■ **WORK ITEM**
In the data below, find every line that has the string "need", and copy it.

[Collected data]
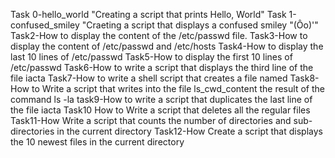 Task 0-hello_world "Creating a script that prints Hello, World"
Task 1-confused_smiley "Craeting a script that displays a confused smiley "(Ôo)'"
Task2-How to display the content of the /etc/passwd file.
Task3-How to display the content of /etc/passwd and /etc/hosts
Task4-How to display the last 10 lines of /etc/passwd
Task5-How to display the first 10 lines of /etc/passwd
Task6-How to write a script that displays the third line of the file iacta
Task7-How to write a shell script that creates a file named
Task8-How to Write a script that writes into the file ls_cwd_content the result of the command ls -la
task9-How to write a script that duplicates the last line of the file iacta
Task10 How to Write a script that deletes all the regular files
Task11-How Write a script that counts the number of directories and sub-directories in the current directory
Task12-How Create a script that displays the 10 newest files in the current directory
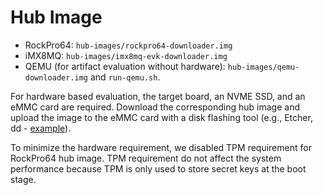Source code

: # Hub Image

- RockPro64: `hub-images/rockpro64-downloader.img`
- iMX8MQ: `hub-images/imx8mq-evk-downloader.img`
- QEMU (for artifact evaluation without hardware): `hub-images/qemu-downloader.img` and `run-qemu.sh`.

For hardware based evaluation,
the target board, an NVME SSD, and an eMMC card are required.
Download the corresponding hub image
and upload the image to the eMMC card with a disk flashing tool
(e.g., Etcher, dd - [example](https://wiki.radxa.com/Rockpi4/install/eMMC)).

To minimize the hardware requirement,
we disabled TPM requirement for RockPro64 hub image.
TPM requirement do not affect the system performance
because TPM is only used to store secret keys at the boot stage.
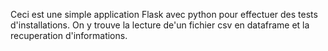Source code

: Ceci est une simple application Flask avec python pour effectuer des tests d'installations.
On y trouve la lecture de'un fichier csv en dataframe et la recuperation d'informations.
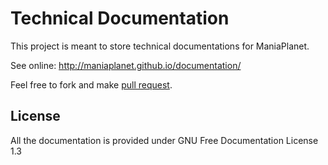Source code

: Technical Documentation
=======================

This project is meant to store technical documentations for ManiaPlanet.

See online: http://maniaplanet.github.io/documentation/

Feel free to fork and make [pull request](https://help.github.com/articles/using-pull-requests).

License
------- 
All the documentation is provided under GNU Free Documentation License 1.3
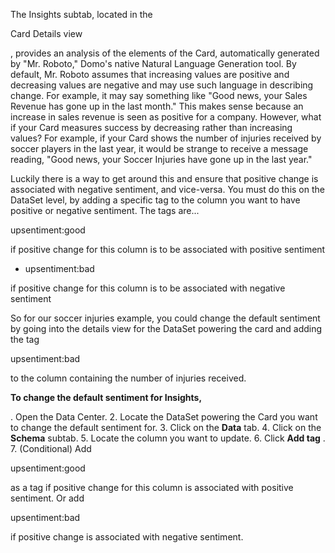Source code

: 

The Insights subtab, located in the

Card Details view

, provides an analysis of the elements of the Card, automatically generated by "Mr. Roboto," Domo's native Natural Language Generation tool. By default, Mr. Roboto assumes that increasing values are positive and decreasing values are negative and may use such language in describing change. For example, it may say something like "Good news, your Sales Revenue has gone up in the last month." This makes sense because an increase in sales revenue is seen as positive for a company. However, what if your Card measures success by decreasing rather than increasing values? For example, if your Card shows the number of injuries received by soccer players in the last year, it would be strange to receive a message reading, "Good news, your Soccer Injuries have gone up in the last year."


 Luckily there is a way to get around this and ensure that positive change is associated with negative sentiment, and vice-versa. You must do this on the DataSet level, by adding a specific tag to the column you want to have positive or negative sentiment. The tags are...

 upsentiment:good

if positive change for this column is to be associated with positive sentiment
* upsentiment:bad

if positive change for this column is to be associated with negative sentiment

So for our soccer injuries example, you could change the default sentiment by going into the details view for the DataSet powering the card and adding the tag

upsentiment:bad

to the column containing the number of injuries received.


**To change the default sentiment for Insights,**

. Open the Data Center.
2. Locate the DataSet powering the Card you want to change the default sentiment for.
3. Click on the
 **Data**
 tab.
4. Click on the
 **Schema**
 subtab.
5. Locate the column you want to update.
6. Click
 **Add tag**
 .
7. (Conditional) Add

upsentiment:good

as a tag if positive change for this column is associated with positive sentiment. Or add

upsentiment:bad

if positive change is associated with negative sentiment.


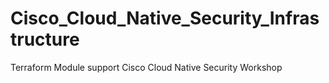 # Cisco_Cloud_Native_Security_Infrastructure
 Terraform Module support Cisco Cloud Native Security Workshop
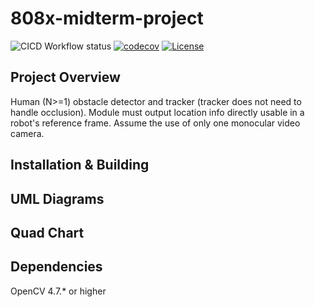 # 808x-midterm-project

![CICD Workflow status](https://github.com/KshitijKarnawat/808x-midterm-project/actions/workflows/main.yml/badge.svg)
[![codecov](https://codecov.io/gh/KshitijKarnawat/808x-midterm-project/branch/main/graph/badge.svg)](https://codecov.io/gh/KshitijKarnawat/808x-midterm-project)
[![License](https://img.shields.io/badge/license-MIT-blue.svg)](LICENSE)

## Project Overview

Human (N>=1) obstacle detector and tracker (tracker does not need to handle occlusion).  Module must output location info directly usable in a robot's reference frame. Assume the use of only one monocular video camera.

## Installation & Building

## UML Diagrams

## Quad Chart

## Dependencies

OpenCV 4.7.* or higher
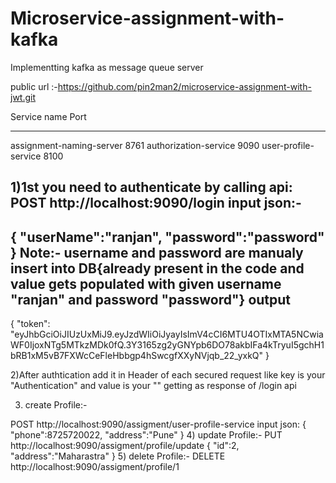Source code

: # Microservice-assignment-with-kafka
Implementting kafka as message queue server

public url :-https://github.com/pin2man2/microservice-assignment-with-jwt.git

Service name				Port
------------			    -----
assignment-naming-server    8761
authorization-service       9090
user-profile-service		8100

1)1st you need to authenticate by calling api: 
POST  http://localhost:9090/login 
input json:-
----------
{
"userName":"ranjan",
"password":"password"
}
Note:- username  and password are manualy insert into DB{already present in the code and value gets populated with given username "ranjan" and password "password"}
output
------
{
    "token": "eyJhbGciOiJIUzUxMiJ9.eyJzdWIiOiJyayIsImV4cCI6MTU4OTIxMTA5NCwiaWF0IjoxNTg5MTkzMDk0fQ.3Y3165zg2yGNYpb6DO78akbIFa4kTryuI5gchH1bRB1xM5vB7FXWcCeFleHbbgp4hSwcgfXXyNVjqb_22_yxkQ"
}

2)After authtication add it in Header of each secured request like key is your "Authentication" and value is your "<token>"  getting as response of /login api 

3) create Profile:-
 
 POST  http://localhost:9090/assigment/user-profile-service
input json:
{
	"phone":8725720022,
	"address":"Pune"
}
4) update Profile:-
PUT  http://localhost:9090/assigment/profile/update
{
	"id":2,
	"address":"Maharastra"
}
5) delete Profile:-
DELETE  http://localhost:9090/assigment/profile/1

■ **EXPECTED OUTPUT**
Human (N>=1) obstacle detector and tracker (tracker does not need to handle occlusion).  Module must output location info directly usable in a robot's reference frame. Assume the use of only one monocular video camera.
1)1st you need to authenticate by calling api: 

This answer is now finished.